レモン●個分のビタミンC配合!←実はそんなにスゴくないことが判明
写真素材ぱくたそ
こんにちは。管理栄養士の圓尾(まるお)です。
(はじめての方は、こちらからどうぞ)
「レモン●個分のビタミンC配合」
といった表示、よく見ますよね。
これだけ見ると、
「何だかスゴそう!」という印象を受けますが、本当にそうでしょうか。
今回は、栄養成分の表示について見ていきたいと思います。
レモン●個分のビタミンCは本当にスゴい?
レモン一個分のビタミンC量
まず、「レモン一個に含まれるビタミンC量」について確認しましょう。
清涼飲料業界では、この表示に関してガイドラインが設けられています。
【 参考 】「レモン果実一個分のビタミンC量」表示ガイドライン – 一般社団法人全国清涼飲料工業会
実は、レモン一個分のビタミンCは、
レモンを丸ごと一個食べた時に摂取できるビタミンC量ではありません。
そうではなく、レモン一個を絞って得られた果汁に含まれるビタミンC量のことです。
まあ、確かにレモンを丸ごと一個皮ごと食べることって、普通はないですもんね。
そして、レモン一個を絞って得られる果汁に含まれるビタミンC量は20mgです。
(レモン一個が120g → そこから得られる果汁は36g → 果汁に含まれるビタミンC量が約20mgとなります)

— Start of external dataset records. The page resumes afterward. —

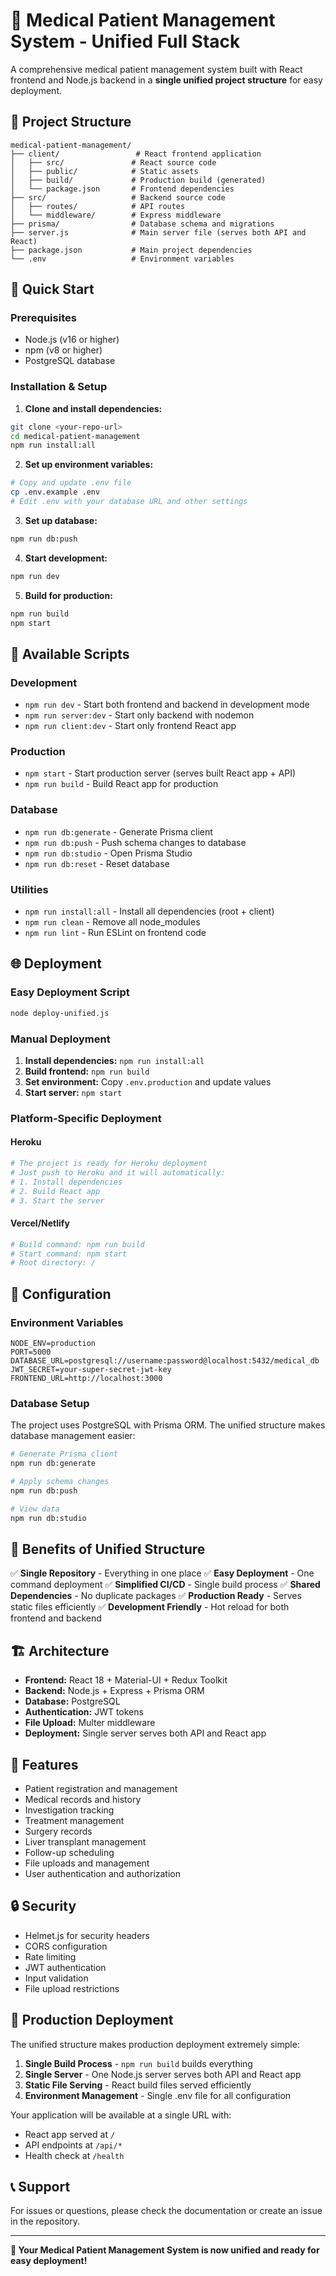 # 🏥 Medical Patient Management System - Unified Full Stack

A comprehensive medical patient management system built with React frontend and Node.js backend in a **single unified project structure** for easy deployment.

## 📁 Project Structure

```
medical-patient-management/
├── client/                 # React frontend application
│   ├── src/               # React source code
│   ├── public/            # Static assets
│   ├── build/             # Production build (generated)
│   └── package.json       # Frontend dependencies
├── src/                   # Backend source code
│   ├── routes/            # API routes
│   └── middleware/        # Express middleware
├── prisma/                # Database schema and migrations
├── server.js              # Main server file (serves both API and React)
├── package.json           # Main project dependencies
└── .env                   # Environment variables
```

## 🚀 Quick Start

### Prerequisites
- Node.js (v16 or higher)
- npm (v8 or higher)
- PostgreSQL database

### Installation & Setup

1. **Clone and install dependencies:**
```bash
git clone <your-repo-url>
cd medical-patient-management
npm run install:all
```

2. **Set up environment variables:**
```bash
# Copy and update .env file
cp .env.example .env
# Edit .env with your database URL and other settings
```

3. **Set up database:**
```bash
npm run db:push
```

4. **Start development:**
```bash
npm run dev
```

5. **Build for production:**
```bash
npm run build
npm start
```

## 📜 Available Scripts

### Development
- `npm run dev` - Start both frontend and backend in development mode
- `npm run server:dev` - Start only backend with nodemon
- `npm run client:dev` - Start only frontend React app

### Production
- `npm start` - Start production server (serves built React app + API)
- `npm run build` - Build React app for production

### Database
- `npm run db:generate` - Generate Prisma client
- `npm run db:push` - Push schema changes to database
- `npm run db:studio` - Open Prisma Studio
- `npm run db:reset` - Reset database

### Utilities
- `npm run install:all` - Install all dependencies (root + client)
- `npm run clean` - Remove all node_modules
- `npm run lint` - Run ESLint on frontend code

## 🌐 Deployment

### Easy Deployment Script
```bash
node deploy-unified.js
```

### Manual Deployment
1. **Install dependencies:** `npm run install:all`
2. **Build frontend:** `npm run build`
3. **Set environment:** Copy `.env.production` and update values
4. **Start server:** `npm start`

### Platform-Specific Deployment

#### Heroku
```bash
# The project is ready for Heroku deployment
# Just push to Heroku and it will automatically:
# 1. Install dependencies
# 2. Build React app
# 3. Start the server
```

#### Vercel/Netlify
```bash
# Build command: npm run build
# Start command: npm start
# Root directory: /
```

## 🔧 Configuration

### Environment Variables
```env
NODE_ENV=production
PORT=5000
DATABASE_URL=postgresql://username:password@localhost:5432/medical_db
JWT_SECRET=your-super-secret-jwt-key
FRONTEND_URL=http://localhost:3000
```

### Database Setup
The project uses PostgreSQL with Prisma ORM. The unified structure makes database management easier:

```bash
# Generate Prisma client
npm run db:generate

# Apply schema changes
npm run db:push

# View data
npm run db:studio
```

## 🎯 Benefits of Unified Structure

✅ **Single Repository** - Everything in one place
✅ **Easy Deployment** - One command deployment
✅ **Simplified CI/CD** - Single build process
✅ **Shared Dependencies** - No duplicate packages
✅ **Production Ready** - Serves static files efficiently
✅ **Development Friendly** - Hot reload for both frontend and backend

## 🏗️ Architecture

- **Frontend:** React 18 + Material-UI + Redux Toolkit
- **Backend:** Node.js + Express + Prisma ORM
- **Database:** PostgreSQL
- **Authentication:** JWT tokens
- **File Upload:** Multer middleware
- **Deployment:** Single server serves both API and React app

## 📱 Features

- Patient registration and management
- Medical records and history
- Investigation tracking
- Treatment management
- Surgery records
- Liver transplant management
- Follow-up scheduling
- File uploads and management
- User authentication and authorization

## 🔒 Security

- Helmet.js for security headers
- CORS configuration
- Rate limiting
- JWT authentication
- Input validation
- File upload restrictions

## 🚀 Production Deployment

The unified structure makes production deployment extremely simple:

1. **Single Build Process** - `npm run build` builds everything
2. **Single Server** - One Node.js server serves both API and React app
3. **Static File Serving** - React build files served efficiently
4. **Environment Management** - Single .env file for all configuration

Your application will be available at a single URL with:
- React app served at `/`
- API endpoints at `/api/*`
- Health check at `/health`

## 📞 Support

For issues or questions, please check the documentation or create an issue in the repository.

---

**🎉 Your Medical Patient Management System is now unified and ready for easy deployment!**
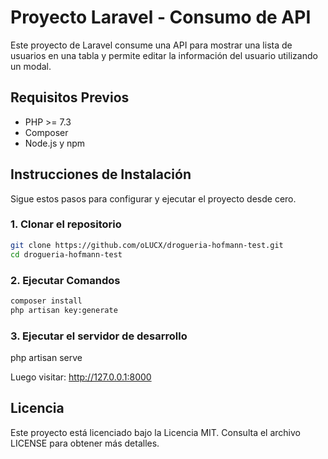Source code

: # Proyecto Laravel - Consumo de API

Este proyecto de Laravel consume una API para mostrar una lista de usuarios en una tabla y permite editar la información del usuario utilizando un modal.

## Requisitos Previos

- PHP >= 7.3
- Composer
- Node.js y npm

## Instrucciones de Instalación

Sigue estos pasos para configurar y ejecutar el proyecto desde cero.

### 1. Clonar el repositorio

```sh
git clone https://github.com/oLUCX/drogueria-hofmann-test.git
cd drogueria-hofmann-test
```
### 2. Ejecutar Comandos
```sh
composer install
php artisan key:generate
```

### 3. Ejecutar el servidor de desarrollo

php artisan serve

Luego visitar: http://127.0.0.1:8000 

## Licencia
Este proyecto está licenciado bajo la Licencia MIT. Consulta el archivo LICENSE para obtener más detalles.

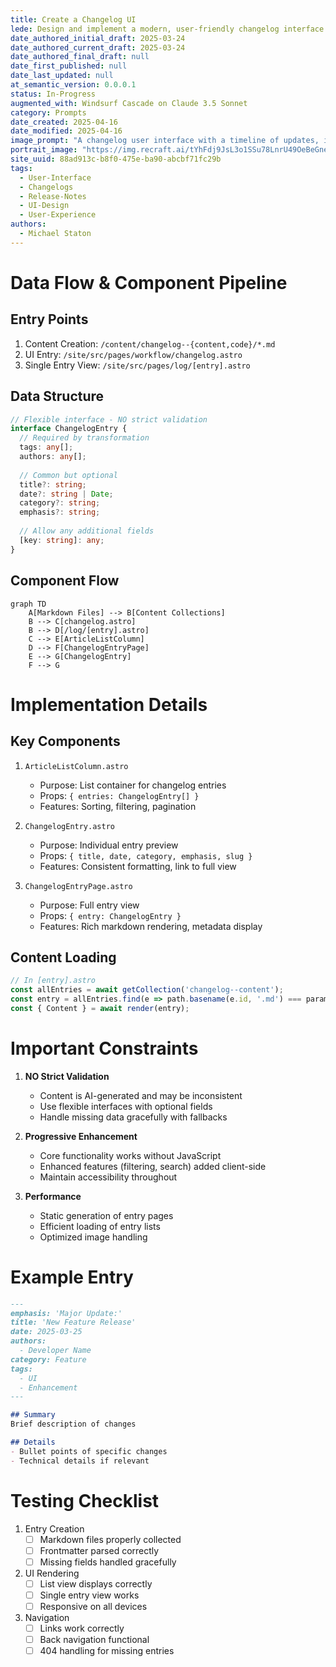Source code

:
```yaml
---
title: Create a Changelog UI
lede: Design and implement a modern, user-friendly changelog interface that handles both code and content changes
date_authored_initial_draft: 2025-03-24
date_authored_current_draft: 2025-03-24
date_authored_final_draft: null
date_first_published: null
date_last_updated: null
at_semantic_version: 0.0.0.1
status: In-Progress
augmented_with: Windsurf Cascade on Claude 3.5 Sonnet
category: Prompts
date_created: 2025-04-16
date_modified: 2025-04-16
image_prompt: "A changelog user interface with a timeline of updates, interactive cards for each release, and filterable tags. Visual cues include icons for features and bug fixes, a clean layout, and a modern, collaborative workspace vibe."
portrait_image: "https://img.recraft.ai/tYhFdj9JsL3o1SSu78LnrU49OeBeGneSAUIDczKojxI/rs:fit:1024:1820:0/raw:1/plain/abs://external/images/a30e65a6-f4db-4dd3-9fa4-123067a4416a"
site_uuid: 88ad913c-b8f0-475e-ba90-abcbf71fc29b
tags:
  - User-Interface
  - Changelogs
  - Release-Notes
  - UI-Design
  - User-Experience
authors:
  - Michael Staton
---
```


# Data Flow & Component Pipeline

## Entry Points
1. Content Creation: `/content/changelog--{content,code}/*.md`
2. UI Entry: `/site/src/pages/workflow/changelog.astro`
3. Single Entry View: `/site/src/pages/log/[entry].astro`

## Data Structure
```typescript
// Flexible interface - NO strict validation
interface ChangelogEntry {
  // Required by transformation
  tags: any[];
  authors: any[];
  
  // Common but optional
  title?: string;
  date?: string | Date;
  category?: string;
  emphasis?: string;
  
  // Allow any additional fields
  [key: string]: any;
}
```

## Component Flow
```mermaid
graph TD
    A[Markdown Files] --> B[Content Collections]
    B --> C[changelog.astro]
    B --> D[/log/[entry].astro]
    C --> E[ArticleListColumn]
    D --> F[ChangelogEntryPage]
    E --> G[ChangelogEntry]
    F --> G
```

# Implementation Details

## Key Components
1. `ArticleListColumn.astro`
   - Purpose: List container for changelog entries
   - Props: `{ entries: ChangelogEntry[] }`
   - Features: Sorting, filtering, pagination

2. `ChangelogEntry.astro`
   - Purpose: Individual entry preview
   - Props: `{ title, date, category, emphasis, slug }`
   - Features: Consistent formatting, link to full view

3. `ChangelogEntryPage.astro`
   - Purpose: Full entry view
   - Props: `{ entry: ChangelogEntry }`
   - Features: Rich markdown rendering, metadata display

## Content Loading
```typescript
// In [entry].astro
const allEntries = await getCollection('changelog--content');
const entry = allEntries.find(e => path.basename(e.id, '.md') === params.entry);
const { Content } = await render(entry);
```

# Important Constraints

1. **NO Strict Validation**
   - Content is AI-generated and may be inconsistent
   - Use flexible interfaces with optional fields
   - Handle missing data gracefully with fallbacks

2. **Progressive Enhancement**
   - Core functionality works without JavaScript
   - Enhanced features (filtering, search) added client-side
   - Maintain accessibility throughout

3. **Performance**
   - Static generation of entry pages
   - Efficient loading of entry lists
   - Optimized image handling

# Example Entry
```markdown
---
emphasis: 'Major Update:'
title: 'New Feature Release'
date: 2025-03-25
authors: 
  - Developer Name
category: Feature
tags:
  - UI
  - Enhancement
---

## Summary
Brief description of changes

## Details
- Bullet points of specific changes
- Technical details if relevant
```

# Testing Checklist
1. Entry Creation
   - [ ] Markdown files properly collected
   - [ ] Frontmatter parsed correctly
   - [ ] Missing fields handled gracefully

2. UI Rendering
   - [ ] List view displays correctly
   - [ ] Single entry view works
   - [ ] Responsive on all devices

3. Navigation
   - [ ] Links work correctly
   - [ ] Back navigation functional
   - [ ] 404 handling for missing entries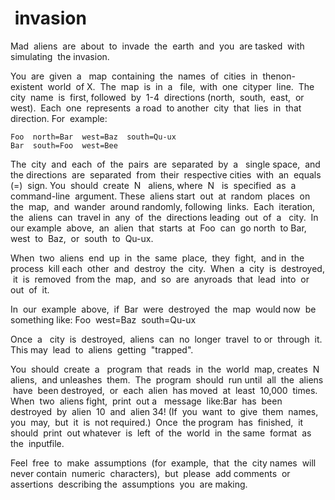  ​ invasion
==============
Mad​ ​ aliens​ ​ are​ ​ about​ ​ to​ ​ invade​ ​ the​ ​ earth​ ​ and​ ​ you​ ​ are​ ​ tasked​ ​ with​ ​ simulating​ ​ the
invasion.


You​ ​ are​ ​ given​ ​ a ​ ​ map​ ​ containing​ ​ the​ ​ names​ ​ of​ ​ cities​ ​ in​ ​ the​ ​ non-existent​ ​ world​ ​ of
X.​ ​ The​ ​ map​ ​ is​ ​ in​ ​ a ​ ​ file,​ ​ with​ ​ one​ ​ city​ ​ per​ ​ line.​ ​ The​ ​ city​ ​ name​ ​ is​ ​ first,
followed​ ​ by​ ​ 1-4​ ​ directions​ ​ (north,​ ​ south,​ ​ east,​ ​ or​ ​ west).​ ​ Each​ ​ one​ ​ represents​ ​ a
road​ ​ to​ ​ another​ ​ city​ ​ that​ ​ lies​ ​ in​ ​ that​ ​ direction.
For​ ​ example:

```
Foo​ ​ north=Bar​ ​ west=Baz​ ​ south=Qu-ux
Bar​ ​ south=Foo​ ​ west=Bee
```

The​ ​ city​ ​ and​ ​ each​ ​ of​ ​ the​ ​ pairs​ ​ are​ ​ separated​ ​ by​ ​ a ​ ​ single​ ​ space,​ ​ and​ ​ the
directions​ ​ are​ ​ separated​ ​ from​ ​ their​ ​ respective​ ​ cities​ ​ with​ ​ an​ ​ equals​ ​ (=)​ ​ sign.
You​ ​ should​ ​ create​ ​ N ​ ​ aliens,​ ​ where​ ​ N ​ ​ is​ ​ specified​ ​ as​ ​ a ​ ​ command-line​ ​ argument.
These​ ​ aliens​ ​ start​ ​ out​ ​ at​ ​ random​ ​ places​ ​ on​ ​ the​ ​ map,​ ​ and​ ​ wander​ ​ around​ ​ randomly,
following​ ​ links.​ ​ Each​ ​ iteration,​ ​ the​ ​ aliens​ ​ can​ ​ travel​ ​ in​ ​ any​ ​ of​ ​ the​ ​ directions
leading​ ​ out​ ​ of​ ​ a ​ ​ city.​ ​ In​ ​ our​ ​ example​ ​ above,​ ​ an​ ​ alien​ ​ that​ ​ starts​ ​ at​ ​ Foo​ ​ can​ ​ go
north​ ​ to​ ​ Bar,​ ​ west​ ​ to​ ​ Baz,​ ​ or​ ​ south​ ​ to​ ​ Qu-ux.

When​ ​ two​ ​ aliens​ ​ end​ ​ up​ ​ in​ ​ the​ ​ same​ ​ place,​ ​ they​ ​ fight,​ ​ and​ ​ in​ ​ the​ ​ process​ ​ kill
each​ ​ other​ ​ and​ ​ destroy​ ​ the​ ​ city.​ ​ When​ ​ a ​ ​ city​ ​ is​ ​ destroyed,​ ​ it​ ​ is​ ​ removed​ ​ from
the​ ​ map,​ ​ and​ ​ so​ ​ are​ ​ any​ ​ roads​ ​ that​ ​ lead​ ​ into​ ​ or​ ​ out​ ​ of​ ​ it.

In​ ​ our​ ​ example​ ​ above,​ ​ if​ ​ Bar​ ​ were​ ​ destroyed​ ​ the​ ​ map​ ​ would​ ​ now​ ​ be​ ​ something
like:
Foo​ ​ west=Baz​ ​ south=Qu-ux


Once​ ​ a ​ ​ city​ ​ is​ ​ destroyed,​ ​ aliens​ ​ can​ ​ no​ ​ longer​ ​ travel​ ​ to​ ​ or​ ​ through​ ​ it.​ ​ This
may​ ​ lead​ ​ to​ ​ aliens​ ​ getting​ ​ "trapped".


You​ ​ should​ ​ create​ ​ a ​ ​ program​ ​ that​ ​ reads​ ​ in​ ​ the​ ​ world​ ​ map,​ ​ creates​ ​ N ​ ​ aliens,​ ​ and
unleashes​ ​ them.​ ​ The​ ​ program​ ​ should​ ​ run​ ​ until​ ​ all​ ​ the​ ​ aliens​ ​ have​ ​ been
destroyed,​ ​ or​ ​ each​ ​ alien​ ​ has​ ​ moved​ ​ at​ ​ least​ ​ 10,000​ ​ times.​ ​ When​ ​ two​ ​ aliens
fight,​ ​ print​ ​ out​ ​ a ​ ​ message​ ​ like:Bar​ ​ has​ ​ been​ ​ destroyed​ ​ by​ ​ alien​ ​ 10​ ​ and​ ​ alien​ ​ 34!
(If​ ​ you​ ​ want​ ​ to​ ​ give​ ​ them​ ​ names,​ ​ you​ ​ may,​ ​ but​ ​ it​ ​ is​ ​ not​ ​ required.)​ ​ Once​ ​ the
program​ ​ has​ ​ finished,​ ​ it​ ​ should​ ​ print​ ​ out​ ​ whatever​ ​ is​ ​ left​ ​ of​ ​ the​ ​ world​ ​ in​ ​ the
same​ ​ format​ ​ as​ ​ the​ ​ input​ ​ file.


Feel​ ​ free​ ​ to​ ​ make​ ​ assumptions​ ​ (for​ ​ example,​ ​ that​ ​ the​ ​ city​ ​ names​ ​ will​ ​ never
contain​ ​ numeric​ ​ characters),​ ​ but​ ​ please​ ​ add​ ​ comments​ ​ or​ ​ assertions​ ​ describing
the​ ​ assumptions​ ​ you​ ​ are​ ​ making.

ビタミンCは一日に100mgとることが勧められていますので、
20mgというのは、まずまずの量と言えます。
では、他の食べものにはどれぐらいのビタミンCが含まれているのでしょうか。
レモン以外の食べものに含まれるビタミンC量
ビタミンCを豊富に含む食べものの、それぞれ100g当たりのビタミンC量をあげると、
- いちご・・・62mg
- レモン果汁・・・50mg
- みかん・・・32mg
- じゃがいも・・・35mg
- ほうれん草・・・35mg
となります。
なるほど、確かにレモン果汁に含まれるビタミンCは多いですね。
ただ、これは食品100g当たりの量です。
それぞれ、100gがどれぐらいの量になるなのかというと、
- いちご・・・6粒
- みかん・・・1個
- じゃがいも・・・1個
- ほうれん草・・・1/2把
(※ 大きさのバラつきがあるので、あくまで目安です)
となります。
まあ、日常的に食べるような量なので、想像しやすいですね。
さて、ではここでちょっと考えてみてほしいのですが、
そもそも、日常生活でレモン果汁を100ml飲むことはあるでしょうか。
レモンをとる時って、
ちょっと果汁を絞って味付けに使ったり、スライスして料理に添えるぐらいですよね。
普通、レモンを複数個摂取する機会なんてありません。
なので、確かにレモン果汁には多くのビタミンCが含まれていますが、
他のビタミンCが豊富な食材と比べると、日常的に食べる量が圧倒的に少ないのです。
想像しづらいのが逆に良い?
こうなると、次の疑問が浮かびます。
「なぜ日常的に多くとる食べものでないレモンをビタミンC量の基準として採用したのか」
こっからは完全に僕の意見なのですが、
おそらく、レモンで表現した方が、与える印象が強烈になるからだと思います。
どういうことかというと、
ビタミンCを100mgとるためには、
いちごなら10粒、みかんなら2個とれば足ります。
しかし、これがレモンだと、5個とらないといけません。
いちご10粒、みかん2個、そしてレモン5個。
どうでしょう?
レモン5個だけ常識的な量をはるかに超えていますよね。
つまり、同じビタミンCの量を表現するのに、
レモンを使った方が消費者に量の多さを印象付けやすいのです。
「これ一粒でいちご10粒分のビタミンC!」
と言われると、「いつも食べてる量だな」となりますが、
「これ一粒でレモン5個分のビタミンC!」
となると、「レモン5個も食べるの大変だけど、これなら一粒でいいのか。スゴい!」となっちゃいます。
ありがたみが全然違いますね。
まとめ
いかがだったでしょうか。
「レモン●個分」をいう表現はウソではないですし、確かにレモン自体はビタミンCが多いです。
しかし、言葉のトリックに騙されると、事実を正しく認識できなくなってしまいます。
商品のパッケージに踊るさまざまな栄養成分に関する表現。
その本当に意味するところを知って、賢い選択ができるようになりましょう。